Huang's stack runs from the physical to the digital:

  1. Energy - The literal foundation. Every AI-generated token traces back to electrons moving and heat being managed. Real-time intelligence requires real-time power generation. No electricity, no AI.

  2. Chips - Processors built for massive parallelism (running thousands of calculations simultaneously), high-bandwidth memory, and fast interconnects between components. How quickly chips improve determines how fast AI gets cheaper and smarter.

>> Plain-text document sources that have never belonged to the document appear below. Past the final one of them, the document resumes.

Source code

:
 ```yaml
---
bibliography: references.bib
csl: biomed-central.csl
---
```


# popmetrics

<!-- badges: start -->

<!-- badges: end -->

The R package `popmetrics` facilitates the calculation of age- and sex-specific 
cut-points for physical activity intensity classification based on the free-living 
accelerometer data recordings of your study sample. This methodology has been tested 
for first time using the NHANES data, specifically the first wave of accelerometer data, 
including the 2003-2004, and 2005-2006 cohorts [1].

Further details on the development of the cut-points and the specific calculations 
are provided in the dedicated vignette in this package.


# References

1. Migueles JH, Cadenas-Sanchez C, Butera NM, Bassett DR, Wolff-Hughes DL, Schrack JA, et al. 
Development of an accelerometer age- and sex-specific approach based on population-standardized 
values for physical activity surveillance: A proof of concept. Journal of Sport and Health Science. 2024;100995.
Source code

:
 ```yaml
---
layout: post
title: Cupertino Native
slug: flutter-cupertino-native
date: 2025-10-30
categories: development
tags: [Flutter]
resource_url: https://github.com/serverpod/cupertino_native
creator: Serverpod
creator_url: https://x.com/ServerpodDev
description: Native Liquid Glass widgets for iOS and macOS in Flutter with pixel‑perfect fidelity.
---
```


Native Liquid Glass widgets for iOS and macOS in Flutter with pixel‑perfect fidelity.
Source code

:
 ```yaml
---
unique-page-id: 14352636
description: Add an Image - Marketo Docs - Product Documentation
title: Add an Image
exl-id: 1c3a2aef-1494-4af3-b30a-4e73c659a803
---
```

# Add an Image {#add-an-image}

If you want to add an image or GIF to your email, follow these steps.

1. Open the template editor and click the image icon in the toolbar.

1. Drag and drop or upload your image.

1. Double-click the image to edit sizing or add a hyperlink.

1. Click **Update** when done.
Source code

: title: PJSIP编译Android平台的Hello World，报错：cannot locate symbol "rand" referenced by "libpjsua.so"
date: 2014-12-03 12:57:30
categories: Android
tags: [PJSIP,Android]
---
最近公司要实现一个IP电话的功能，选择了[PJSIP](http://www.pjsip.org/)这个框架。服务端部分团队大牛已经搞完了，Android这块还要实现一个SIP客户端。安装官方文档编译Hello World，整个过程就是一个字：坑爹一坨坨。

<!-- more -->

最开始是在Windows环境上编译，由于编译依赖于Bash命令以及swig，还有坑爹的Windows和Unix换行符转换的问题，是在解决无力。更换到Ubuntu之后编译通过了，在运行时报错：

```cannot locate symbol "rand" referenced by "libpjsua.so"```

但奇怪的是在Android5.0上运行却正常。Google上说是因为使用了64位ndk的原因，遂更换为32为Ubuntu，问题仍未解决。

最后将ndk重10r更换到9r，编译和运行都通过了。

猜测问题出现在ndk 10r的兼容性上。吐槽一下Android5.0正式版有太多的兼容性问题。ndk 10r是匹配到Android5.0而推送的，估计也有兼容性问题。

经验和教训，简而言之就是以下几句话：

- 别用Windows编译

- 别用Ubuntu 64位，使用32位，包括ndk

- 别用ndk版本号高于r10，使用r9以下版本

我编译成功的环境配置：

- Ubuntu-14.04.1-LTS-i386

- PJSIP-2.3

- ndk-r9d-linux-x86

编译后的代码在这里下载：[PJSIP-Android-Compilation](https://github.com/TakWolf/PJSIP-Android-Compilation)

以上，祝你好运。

  3. Infrastructure - The data centers, cooling systems, networking, and power delivery that connect tens of thousands of processors into what Huang calls "AI factories." These aren't traditional data centers designed to store information. They're purpose-built to manufacture intelligence.

  4. Models - The actual AI systems. Huang makes a point that language models like ChatGPT and Claude are just one category. Models also work on biology, chemistry, physics, finance, medicine, and physical simulation.

  5. Applications - Where the economic value shows up: drug discovery, industrial robotics, legal copilots, self-driving cars, humanoid robots. Every successful application pulls on every layer beneath it, "all the way down to the power plant."

What Huang Gets Right

The framework is genuinely clarifying for anyone trying to understand where the money is going. When DeepSeek-R1 launched as a free open-source model, some analysts argued it proved you didn't need massive infrastructure spending. Huang uses it as a counterexample: DeepSeek-R1 actually increased demand across the entire stack because cheaper, better models mean more people building more applications, which requires more chips, more data centers, and more power.

This is the same dynamic that played out with cloud computing. AWS didn't reduce total infrastructure spending - it massively increased it by making compute accessible to millions of developers who previously couldn't afford servers.

Huang also makes a sharp observation about AI and jobs using radiology as an example. AI can help read scans, but demand for radiologists keeps growing because the actual job involves judgment and patient care beyond image analysis. The tool makes the professional more productive rather than redundant.

What He Leaves Out

This is, of course, a framework from the CEO of the company selling the picks and shovels. NVIDIA sits squarely at layers two and three - chips and infrastructure - which happen to be the layers requiring the most capital investment. "The largest infrastructure buildout in human history" is a bullish message for a company whose revenue depends on that buildout continuing.

Huang doesn't spend much time on the possibility that efficiency improvements could slow spending. If models keep getting smaller and faster (as the trend with distillation and quantization suggests), the "trillions still needed" figure could shrink. He also glosses over the concentration problem: most of that infrastructure spending flows to a handful of companies, with NVIDIA capturing a dominant share of the chip layer.

Still, as a mental model for understanding how AI actually works from power grid to product, the five-layer cake is one of the cleaner explanations a non-technical audience is going to find. Just remember who's selling the cake pans.